Dün akşam saatleri.. Televizyonda dünyanın en büyük filozofu Sünger Bob Kare Şort felsefelerini anlatıyor. Kan basımcım asansörcülük oynadı tüm gün boyunca.. Bi aşağı, bi yukarı.. Tam da ritmimiz metronomu yakalamışken ne oldu böyle anlamadım! İşte bu sırada heyecanlı bir ses haykırdı! Anımsarsınız sahibini “Oğlum Bana Bir Kalp Resmi Çizmiş Bugün” demiştim size.. Memleketimin ve Babam’ın adını taşıyan ve benimle aynı günde doğmuş olan oğlum seslendi..
-HALAAAAAAAAA.
-Efendim Ilgaz?
-Sen Aborjin’ lerden özür diledin mi?
-HALAAAAAAAAA.
-Efendim Ilgaz?
-Sen Aborjin’ lerden özür diledin mi?
- Anlamadım.. Sünger Bob mu bir şey dedi..
-Yok Hala.. Bi amca televizyonda dedi. Herhalde kötü bir şey yapmış. Özür dilerim dedi. Bir sürü insan bir sokakta toplanmıştı, gökyüzü ağlıyordu!

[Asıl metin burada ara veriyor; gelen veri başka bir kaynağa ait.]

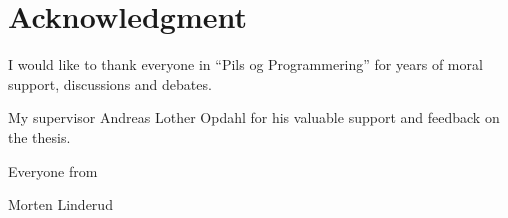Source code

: \documentclass[../Main/thesis.tex]{subfiles}
\begin{document}
\chapter*{Acknowledgment}
I would like to thank everyone in ``Pils og Programmering'' for years of moral
support, discussions and debates.

My supervisor Andreas Lother Opdahl for his valuable support and feedback on the
thesis.

Everyone from 

\begin{flushright}
Morten Linderud\\[1pc]
\end{flushright}

\blankpage
\end{document}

Hepsi gökyüzünün yaşlarından korunmak için şemsiyelerin altına saklanmıştı. Hep birlikte özür dileriz dediler..
-Hmm!
-Hala ben de özür diledim..
-Kimden yavrum? Aborjin’ lerden mi?
-Yok Hala! Sünger Bob bu akşam seninle oynamadığım için özür dilerim. Ama arada başka oyuncaklarımı özlüyorum. Hala’m erken geldi onunla oynamak istiyorum. Yarın buluşalım tamam mı? Babaannem kek yapacak..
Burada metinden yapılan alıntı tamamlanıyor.